McBride is seeking a court injunction to prevent the investigators being investigated by their subjects.
He’s named Major-General Ntebo Jan Mabula, Brigadier Daniel Pharasa Ncube, Lieutenant-Colonel Ismail Dawood, Brigadier Cliford Matome Kgorane, Colonel SM Reddy and Lieutenant-General Khomotso Phalane as respondents.
Except for Phahlane, all the others occupy senior positions in the North West province and are under investigation for their involvement in forensic consultant Paul O’Sullivan and Sarah Jane Trent’s arrests.
The Citizen has also seen a memorandum to acting director of public prosecutions advocate George Baloyi, dated May 31, 2017 and signed off by deputy directors of public prosecutions FW van der Merwe and HE van Jaarsveld.
They found in the arrests of O’Sullivan and Trent there were prima facie grounds for contempt of court, kidnapping, fraud, intimidation, theft of a cellphone and defeating the ends of justice cases against Ncube and Dawood.
“I have to make it clear that in my view a failure to prosecute will be an injustice to the complainants and the public at large,” the memo stated.
“If it is decided not to proceed with prosecution for whatever reason, care should be taken that the decision will withstand the requirements for a nolle prosequi [decline to prosecute] certificate.
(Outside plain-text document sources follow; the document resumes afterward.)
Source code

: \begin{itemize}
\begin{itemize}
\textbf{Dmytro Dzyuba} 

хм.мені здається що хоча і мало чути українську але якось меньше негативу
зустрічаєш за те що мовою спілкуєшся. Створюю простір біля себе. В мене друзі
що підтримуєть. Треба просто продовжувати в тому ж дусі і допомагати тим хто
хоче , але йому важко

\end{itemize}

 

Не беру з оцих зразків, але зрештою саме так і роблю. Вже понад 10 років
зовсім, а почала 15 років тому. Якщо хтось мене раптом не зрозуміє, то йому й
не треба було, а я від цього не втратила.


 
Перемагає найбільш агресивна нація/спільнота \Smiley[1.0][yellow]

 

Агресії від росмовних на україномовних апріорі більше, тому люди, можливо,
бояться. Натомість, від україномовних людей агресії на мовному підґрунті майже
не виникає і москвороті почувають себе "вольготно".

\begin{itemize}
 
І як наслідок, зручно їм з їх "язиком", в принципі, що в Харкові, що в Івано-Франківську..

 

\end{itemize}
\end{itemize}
The possible delictual liability of the NPA should also be taken into account,” the memo concluded.
The National Prosecuting Authority did not respond to a request for comment as to why no action had been taken, nearly six months later.
Van der Merwe and Van Jaarsveld had questions about O’Sullivan’s arrest in spite of a court order preventing this.
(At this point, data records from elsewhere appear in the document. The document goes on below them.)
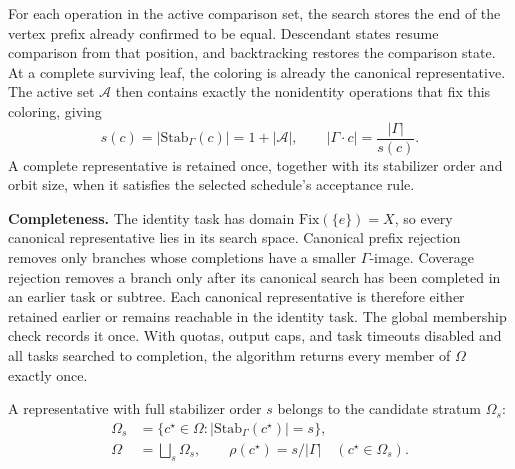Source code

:\documentclass[a5paper, 10pt]{article}
\begin{document}
For each operation in the active comparison set, the search stores the end of the vertex prefix already confirmed to be equal. Descendant states resume comparison from that position, and backtracking restores the comparison state. At a complete surviving leaf, the coloring is already the canonical representative. The active set $\mathcal{A}$ then contains exactly the nonidentity operations that fix this coloring, giving
\begin{equation}
 s(c)=|\mathrm{Stab}_{\Gamma}(c)|=1+|\mathcal{A}|,
 \qquad |\Gamma\cdot c|=\frac{|\Gamma|}{s(c)}.
\label{eq:active_stabilizer}
\end{equation}
A complete representative is retained once, together with its stabilizer order and orbit size, when it satisfies the selected schedule's acceptance rule.

\medskip
\noindent\textbf{Completeness.}
The identity task has domain $\mathrm{Fix}(\{e\})=X$, so every canonical representative lies in its search space. Canonical prefix rejection removes only branches whose completions have a smaller $\Gamma$-image. Coverage rejection removes a branch only after its canonical search has been completed in an earlier task or subtree. Each canonical representative is therefore either retained earlier or remains reachable in the identity task. The global membership check records it once. With quotas, output caps, and task timeouts disabled and all tasks searched to completion, the algorithm returns every member of $\Omega$ exactly once.

A representative with full stabilizer order $s$ belongs to the candidate stratum $\Omega_s$:
\begin{equation}
\begin{aligned}
\Omega_s&=\{c^\star\in\Omega:|\mathrm{Stab}_{\Gamma}(c^\star)|=s\},\\
\Omega&=\bigsqcup_s\Omega_s,\qquad
\rho(c^\star)=s/|\Gamma|\quad(c^\star\in\Omega_s).
\end{aligned}
\label{eq:rho_strata}
\end{equation}
\end{document}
They asked on what evidence the warrant of arrest for O’Sullivan was issued, whether the person who signed it on behalf of the director of public prosecutions had information pertaining to the warrant, and pointed out it was unclear who had signed the warrant.
However, according to a tape recording, said state advocates, it was an advocate Mashuga who had signed off on the warrant and they recommended a statement be taken from him.
McBride wants the application for the interdict to start on November 28. –
A failure to prosecute will be an injustice.
The Independent Police Investigative Directive (Ipid) has asked National Director of Public Prosecutions (NDPP) Shaun Abrahams to review his decision not to prosecute former Acting National Police Commissioner Lieutenant-General Kgomotso Phahlane, pictured, on a charge of defeating the ends of justice.
Last week, the National Prosecuting Authority (NPA) announced its decision not to prosecute on the charge, citing the unlikelihood of a successful prosecution.
But Ipid told parliament last week it felt it had a strong case against the suspended top cop.
Responding to questions regarding the NPA’s decision, Ipid head Robert McBride also added that not only had the Saps been raiding Ipid offices in Gauteng, but that this had increased after Ipid went after the Phahlane case.
He said while Phahlane was “employing delaying tactics”, Ipid was close to finalising the case.
The announcement came after a leaked document from Ipid revealed new allegations of money laundering in the police watchdog’s ongoing investigation into Phahlane’s alleged corrupt relationships with Saps suppliers.
The document, a letter addressed to acting national police commissioner Lieutenant-General Lesetja Mothiba, alleged that in addition to the two Saps suppliers Phahlane was supposedly accepting kickbacks from, a third supplier had been named.
It was alleged that while Jolanta Komodolowicz, owner of the company Kriminalistik, allegedly paid for an R80 000 sound system for the cop, and car dealer Durand Snyman sponsored cars to Phahlane, Keith Keating, owner of Forensic Data Analytics, was involved in transactions with Durant for the benefit of Phahlane, including more than R1 million sent to a Namibian bank account belonging to Snyman.
While all parties have denied the allegations, Ipid spokesperson Moses Dlamini told The Citizen their investigators had turned their focus on Keating.
“The case against Lieutenant-General Phahlane is strong and the investigation is now focusing on a corrupt relationship between Phahlane and Keating,” he said.
NPA spokesperson advocate Luvuyo Mfaka yesterday confirmed that Abrahams is busy reviewing the decision not to institute a prosecution in the matter.